The challenge isn't merely technical. Cache coherence involves fundamental trade-offs between:

Consistency vs. Availability: Strong consistency may require synchronous operations that reduce availability
Freshness vs. Performance: Shorter TTLs improve freshness but reduce hit rates
Complexity vs. Correctness: Simpler schemes may serve stale data; complex schemes may have subtle bugs

There is no universally correct approach—different applications have different tolerance for staleness, different write patterns, and different failure modes. Understanding the full spectrum of cache coherence strategies, and when each is appropriate, is essential for designing effective caching systems.

This page examines cache coherence comprehensively: from fundamental patterns through production considerations, from simple TTL-based approaches through sophisticated event-driven invalidation.

What You Will Learn

By the end of this page, you will understand the fundamental caching patterns and their consistency guarantees, master invalidation strategies from TTL through event-driven approaches, recognize and prevent common coherence bugs, analyze the consistency-performance trade-off for different use cases, and design coherent caching strategies for complex systems.

Fundamental Caching Patterns

Before discussing coherence strategies, we must understand the fundamental patterns for integrating caches with data sources. Each pattern has different consistency characteristics.

Cache-Aside (Lazy Loading)

The most common pattern. The application manages both cache and database:

Read:
1. Check cache for key
2. If hit: return cached value
3. If miss: read from database, write to cache, return value

Write:
1. Write to database
2. Invalidate cache (delete key) OR update cache

cache_aside.py
1
2
3
4
5
6
7
8
9
10
11
12
13
14
15
16
17
18
19
20
21
22
23
24
25
26
27
28
29
30
31
32
33
34
35
class CacheAsidePattern:
    """
    Application manages cache and database explicitly.
    Most common pattern in practice.
    """
    
    def __init__(self, cache, database):
        self.cache = cache
        self.database = database
    
    def read(self, key: str):
        # 1. Check cache
        value = self.cache.get(key)
        if value is not None:
            return value  # Cache hit
        
        # 2. Cache miss: read from database
        value = self.database.query(key)
        
        # 3. Populate cache for future reads
        if value is not None:
            self.cache.set(key, value, ttl=300)
        
        return value
    
    def write(self, key: str, value: any):
        # 1. Write to database (source of truth)
        self.database.update(key, value)
        
        # 2. Invalidate cache
        # Option A: Delete (recommended)
        self.cache.delete(key)
        
        # Option B: Update (not recommended - see race conditions below)
        # self.cache.set(key, value)

Read-Through Cache

The cache itself handles database reads. The application only talks to the cache:

Read:
1. Request from cache
2. Cache checks its storage
3. If miss: cache reads from database, stores result, returns value

Write-Through Cache

Writes go through the cache to the database:

Write:
1. Write to cache
2. Cache synchronously writes to database
3. Cache returns success only after database confirms

Write-Behind (Write-Back) Cache

Writes are buffered in the cache and asynchronously written to the database:

Write:
1. Write to cache (returns immediately)
2. Cache queues write for async database update
3. Database updated later (possibly batched)

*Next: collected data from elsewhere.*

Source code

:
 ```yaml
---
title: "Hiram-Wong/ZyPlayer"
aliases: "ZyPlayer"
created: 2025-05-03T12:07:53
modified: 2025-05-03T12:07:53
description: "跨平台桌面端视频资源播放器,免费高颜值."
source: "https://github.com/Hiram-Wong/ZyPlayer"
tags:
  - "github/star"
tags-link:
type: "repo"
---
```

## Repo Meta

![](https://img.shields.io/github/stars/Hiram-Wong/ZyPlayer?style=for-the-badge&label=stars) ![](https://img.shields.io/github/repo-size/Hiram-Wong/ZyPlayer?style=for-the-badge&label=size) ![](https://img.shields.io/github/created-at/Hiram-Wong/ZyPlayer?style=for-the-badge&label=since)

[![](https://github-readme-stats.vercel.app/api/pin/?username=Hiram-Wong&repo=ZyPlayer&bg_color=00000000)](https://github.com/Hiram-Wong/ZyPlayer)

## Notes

Caching Pattern Comparison
Pattern	Read Miss Latency	Write Latency	Consistency	Complexity
Cache-Aside	High (DB read)	Low (background)	Eventual	Low
Read-Through	High (DB read)	N/A	Eventual	Medium
Write-Through	Low (cached)	High (sync DB)	Strong	Medium
Write-Behind	Low (cached)	Very Low (async)	Eventual (risk of loss)	High

Industry Standard: Cache-Aside

Cache-Aside is the most widely used pattern because it's simple, the application has full control, the cache layer doesn't need database knowledge, and failures are explicit. Read-Through and Write-Through are used when the cache vendor supports them (e.g., AWS ElastiCache for Redis). Write-Behind is rare due to durability concerns.

Invalidation Strategies

When data changes, how do we ensure the cache reflects the change? This is the invalidation problem. There are three fundamental approaches:

1. Time-Based Invalidation (TTL)

The simplest approach: cached data automatically expires after a fixed time.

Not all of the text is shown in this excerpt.